# [TRY IT]
Find the word "שהוא" in the data below and copy each line that holds it.

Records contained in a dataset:
-- -- --

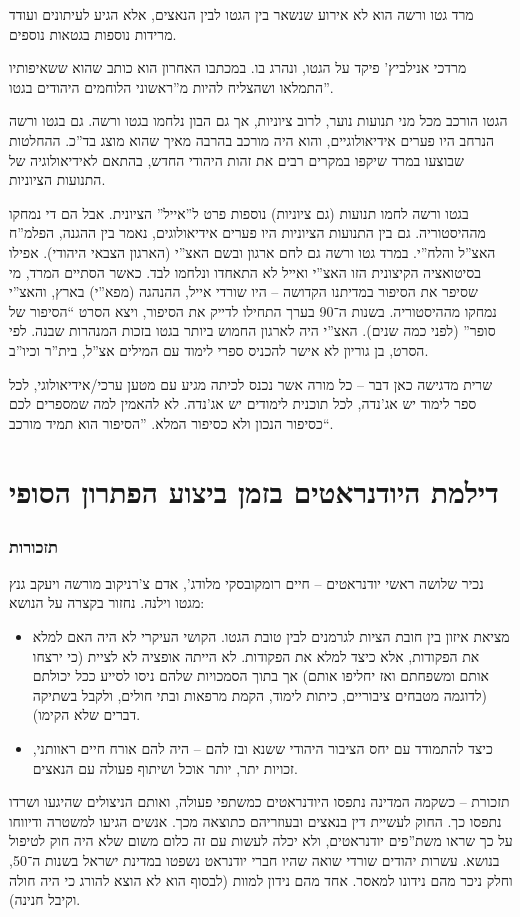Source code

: \documentclass[]{article}
\begin{document}
	מרד גטו ורשה הוא לא אירוע שנשאר בין הגטו לבין הנאצים, אלא הגיע לעיתונים ועודד מרידות נוספות בגטאות נוספים. 
	
	מרדכי אנילביץ' פיקד על הגטו, ונהרג בו. במכתבו האחרון הוא כותב שהוא ששאיפותיו התמלאו ושהצליח להיות מ''ראשוני הלוחמים היהודים בגטו''. 
	
	הגטו הורכב מכל מני תנועות נוער, לרוב ציוניות, אך גם הבון נלחמו בגטו ורשה. גם בגטו ורשה הנרחב היו פערים אידיאולוגיים, והוא היה מורכב בהרבה מאיך שהוא מוצג בד''כ. ההחלטות שבוצעו במרד שיקפו במקרים רבים את זהות היהודי החדש, בהתאם לאידיאולוגיה של התנועות הציוניות. 
	
	בגטו ורשה לחמו תנועות (גם ציוניות) נוספות פרט ל''אייל'' הציונית. אבל הם די נמחקו מההיסטוריה. גם בין התנועות הציוניות היו פערים אידיאולוגים, נאמר בין ההגנה, הפלמ''ח האצ''ל והלח''י. במרד גטו ורשה גם לחם ארגון ובשם האצ''י (הארגון הצבאי היהודי). אפילו בסיטואציה הקיצונית הזו האצ''י ואייל לא התאחדו ונלחמו לבד. כאשר הסתיים המרד, מי שסיפר את הסיפור במדיתנו הקדושה – היו שורדי אייל, ההנהגה (מפא''י) בארץ, והאצ''י נמחקו מההיסטוריה. בשנות ה־90 בערך התחילו לדייק את הסיפור, ויצא הסרט ``הסיפור של סופר'' (לפני כמה שנים). האצ''י היה לארגון החמוש ביותר בגטו בזכות המנהרות שבנה. לפי הסרט, בן גוריון לא אישר להכניס ספרי לימוד עם המילים אצ''ל, בית''ר וכיו''ב. 
	
	שרית מדגישה כאן דבר – כל מורה אשר נכנס לכיתה מגיע עם מטען ערכי/אידיאולוגי, לכל ספר לימוד יש אג'נדה, לכל תוכנית לימודים יש אג'נדה. לא להאמין למה שמספרים לכם כסיפור הנכון ולא כסיפור המלא. ''הסיפור הוא תמיד מורכב``. 
	
	\section{דילמת היודנראטים בזמן ביצוע הפתרון הסופי}
	\subsubsection{תזכורות}
	נכיר שלושה ראשי יודנראטים – חיים רומקובסקי מלודג', אדם צ'רניקוב מורשה ויעקב גנץ מגטו וילנה. נחזור בקצרה על הנושא: 
	\begin{itemize}
		\item מציאת איזון בין חובת הציות לגרמנים לבין טובת הגטו. הקושי העיקרי לא היה האם למלא את הפקודות, אלא כיצד למלא את הפקודות. לא הייתה אופציה לא לציית (כי ירצחו אותם ומשפחתם ואז יחליפו אותם) אך בתוך הסמכויות שלהם ניסו לסייע ככל יכולתם (לדוגמה מטבחים ציבוריים, כיתות לימוד, הקמת מרפאות ובתי חולים, ולקבל בשתיקה דברים שלא הקימו). 
		\item כיצד להתמודד עם יחס הציבור היהודי ששנא ובז להם – היה להם אורח חיים ראוותני, זכויות יתר, יותר אוכל ושיתוף פעולה עם הנאצים. 
	\end{itemize}
	תזכורת – כשקמה המדינה נתפסו היודנראטים כמשתפי פעולה, ואותם הניצולים שהיגעו ושרדו נתפסו כך. החוק לעשיית דין בנאצים ובעוזריהם כתוצאה מכך. אנשים הגיעו למשטרה ודיווחו על כך שראו משת''פים יודנראטים, ולא יכלה לעשות עם זה כלום משום שלא היה חוק לטיפול בנושא. עשרות יהודים שורדי שואה שהיו חברי יודנראט נשפטו במדינת ישראל בשנות ה־50, וחלק ניכר מהם נידונו למאסר. אחד מהם נידון למוות (לבסוף הוא לא הוצא להורג כי היה חולה וקיבל חנינה). 
	
\end{document}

-- -- --

# [COMPLETED EXERCISE]
	מרדכי אנילביץ' פיקד על הגטו, ונהרג בו. במכתבו האחרון הוא כותב שהוא ששאיפותיו התמלאו ושהצליח להיות מ''ראשוני הלוחמים היהודים בגטו''. 
	הגטו הורכב מכל מני תנועות נוער, לרוב ציוניות, אך גם הבון נלחמו בגטו ורשה. גם בגטו ורשה הנרחב היו פערים אידיאולוגיים, והוא היה מורכב בהרבה מאיך שהוא מוצג בד''כ. ההחלטות שבוצעו במרד שיקפו במקרים רבים את זהות היהודי החדש, בהתאם לאידיאולוגיה של התנועות הציוניות. 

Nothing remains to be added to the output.